◆ Required action:
Your answer is the lines below, exactly, from the one that contains "## [url - 网址](http://nodejs.cn/api/url.html)" through the one that contains "## [ECMAScript 模块](http://nodejs.cn/api/esm.html)", both included.

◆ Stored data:
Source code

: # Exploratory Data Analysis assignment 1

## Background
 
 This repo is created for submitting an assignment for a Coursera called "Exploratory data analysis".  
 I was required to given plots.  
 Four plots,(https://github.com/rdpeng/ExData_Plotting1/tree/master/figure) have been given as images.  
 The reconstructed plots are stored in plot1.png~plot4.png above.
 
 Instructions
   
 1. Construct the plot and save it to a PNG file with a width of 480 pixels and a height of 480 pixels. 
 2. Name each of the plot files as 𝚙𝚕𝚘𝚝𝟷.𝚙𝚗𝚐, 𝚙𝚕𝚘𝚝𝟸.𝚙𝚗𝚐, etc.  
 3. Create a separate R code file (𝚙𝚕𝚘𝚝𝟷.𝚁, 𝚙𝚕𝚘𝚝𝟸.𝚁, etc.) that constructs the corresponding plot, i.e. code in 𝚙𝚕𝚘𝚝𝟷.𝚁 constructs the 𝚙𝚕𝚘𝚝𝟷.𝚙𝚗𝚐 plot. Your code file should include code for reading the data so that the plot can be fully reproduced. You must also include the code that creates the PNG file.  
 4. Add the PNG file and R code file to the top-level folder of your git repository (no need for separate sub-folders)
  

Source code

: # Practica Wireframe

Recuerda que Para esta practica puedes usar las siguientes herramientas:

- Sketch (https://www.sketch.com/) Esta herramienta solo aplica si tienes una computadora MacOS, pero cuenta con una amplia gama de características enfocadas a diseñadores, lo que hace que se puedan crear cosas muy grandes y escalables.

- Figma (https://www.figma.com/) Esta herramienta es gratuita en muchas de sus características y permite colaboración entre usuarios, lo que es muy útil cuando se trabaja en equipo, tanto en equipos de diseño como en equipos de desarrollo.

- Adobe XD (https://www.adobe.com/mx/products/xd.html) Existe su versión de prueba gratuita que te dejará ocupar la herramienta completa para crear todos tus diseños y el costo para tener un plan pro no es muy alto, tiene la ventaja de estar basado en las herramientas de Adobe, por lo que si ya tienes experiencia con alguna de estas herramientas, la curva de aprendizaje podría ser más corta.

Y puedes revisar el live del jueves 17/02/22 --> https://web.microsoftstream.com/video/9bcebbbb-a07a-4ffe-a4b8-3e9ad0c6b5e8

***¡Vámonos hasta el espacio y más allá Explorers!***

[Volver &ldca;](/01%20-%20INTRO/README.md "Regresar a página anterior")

...

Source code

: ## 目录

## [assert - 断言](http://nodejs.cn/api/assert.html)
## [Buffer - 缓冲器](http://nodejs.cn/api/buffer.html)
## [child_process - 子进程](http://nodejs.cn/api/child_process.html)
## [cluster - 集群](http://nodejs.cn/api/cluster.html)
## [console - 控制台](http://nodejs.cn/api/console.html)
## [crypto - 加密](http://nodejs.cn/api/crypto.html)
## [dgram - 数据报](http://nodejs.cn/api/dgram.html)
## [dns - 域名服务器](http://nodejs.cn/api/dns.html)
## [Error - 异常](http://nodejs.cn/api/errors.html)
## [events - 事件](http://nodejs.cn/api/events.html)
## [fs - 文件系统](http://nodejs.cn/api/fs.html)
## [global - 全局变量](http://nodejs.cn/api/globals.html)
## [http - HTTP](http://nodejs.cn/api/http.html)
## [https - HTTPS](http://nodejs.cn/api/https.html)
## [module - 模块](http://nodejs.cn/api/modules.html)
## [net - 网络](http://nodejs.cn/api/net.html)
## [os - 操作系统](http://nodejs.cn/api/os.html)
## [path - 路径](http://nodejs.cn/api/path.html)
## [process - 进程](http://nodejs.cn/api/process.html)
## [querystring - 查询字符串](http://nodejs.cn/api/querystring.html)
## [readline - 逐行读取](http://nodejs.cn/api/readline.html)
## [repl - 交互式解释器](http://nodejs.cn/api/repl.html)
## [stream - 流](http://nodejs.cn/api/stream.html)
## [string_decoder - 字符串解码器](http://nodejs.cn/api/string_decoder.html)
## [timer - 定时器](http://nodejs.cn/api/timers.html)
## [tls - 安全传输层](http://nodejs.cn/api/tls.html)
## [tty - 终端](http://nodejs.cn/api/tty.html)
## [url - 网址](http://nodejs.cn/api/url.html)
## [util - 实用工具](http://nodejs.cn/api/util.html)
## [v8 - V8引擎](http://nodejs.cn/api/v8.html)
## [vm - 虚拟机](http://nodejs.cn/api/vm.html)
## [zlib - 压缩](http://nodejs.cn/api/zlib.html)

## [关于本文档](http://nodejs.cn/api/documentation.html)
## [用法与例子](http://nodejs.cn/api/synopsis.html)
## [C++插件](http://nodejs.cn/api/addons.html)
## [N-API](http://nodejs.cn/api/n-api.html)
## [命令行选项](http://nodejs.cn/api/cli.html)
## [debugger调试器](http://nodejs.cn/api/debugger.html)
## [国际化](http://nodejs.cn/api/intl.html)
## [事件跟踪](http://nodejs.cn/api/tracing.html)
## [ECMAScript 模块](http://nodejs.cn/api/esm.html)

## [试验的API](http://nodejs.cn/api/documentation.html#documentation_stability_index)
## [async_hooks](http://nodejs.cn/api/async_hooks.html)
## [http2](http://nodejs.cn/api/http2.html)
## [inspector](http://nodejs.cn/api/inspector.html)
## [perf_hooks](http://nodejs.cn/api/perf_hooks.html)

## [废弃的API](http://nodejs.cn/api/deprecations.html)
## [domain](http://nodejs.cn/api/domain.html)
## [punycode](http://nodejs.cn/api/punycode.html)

* * *

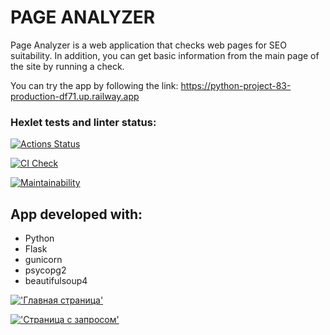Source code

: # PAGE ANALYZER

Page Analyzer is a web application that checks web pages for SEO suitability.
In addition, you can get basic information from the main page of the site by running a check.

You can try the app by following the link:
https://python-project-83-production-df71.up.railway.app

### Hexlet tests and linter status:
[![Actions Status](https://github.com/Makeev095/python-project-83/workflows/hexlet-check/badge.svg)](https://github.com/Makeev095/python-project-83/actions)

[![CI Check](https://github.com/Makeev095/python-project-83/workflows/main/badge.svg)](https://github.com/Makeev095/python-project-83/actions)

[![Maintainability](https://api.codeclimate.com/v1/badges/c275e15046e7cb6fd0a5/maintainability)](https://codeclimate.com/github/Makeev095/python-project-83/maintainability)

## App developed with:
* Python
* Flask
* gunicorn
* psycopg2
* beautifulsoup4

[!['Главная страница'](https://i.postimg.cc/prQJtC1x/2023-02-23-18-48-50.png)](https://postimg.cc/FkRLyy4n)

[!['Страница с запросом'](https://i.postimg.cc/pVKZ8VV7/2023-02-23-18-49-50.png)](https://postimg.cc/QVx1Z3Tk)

◆ Solution to this task:
## [url - 网址](http://nodejs.cn/api/url.html)
## [util - 实用工具](http://nodejs.cn/api/util.html)
## [v8 - V8引擎](http://nodejs.cn/api/v8.html)
## [vm - 虚拟机](http://nodejs.cn/api/vm.html)
## [zlib - 压缩](http://nodejs.cn/api/zlib.html)

## [关于本文档](http://nodejs.cn/api/documentation.html)
## [用法与例子](http://nodejs.cn/api/synopsis.html)
## [C++插件](http://nodejs.cn/api/addons.html)
## [N-API](http://nodejs.cn/api/n-api.html)
## [命令行选项](http://nodejs.cn/api/cli.html)
## [debugger调试器](http://nodejs.cn/api/debugger.html)
## [国际化](http://nodejs.cn/api/intl.html)
## [事件跟踪](http://nodejs.cn/api/tracing.html)
## [ECMAScript 模块](http://nodejs.cn/api/esm.html)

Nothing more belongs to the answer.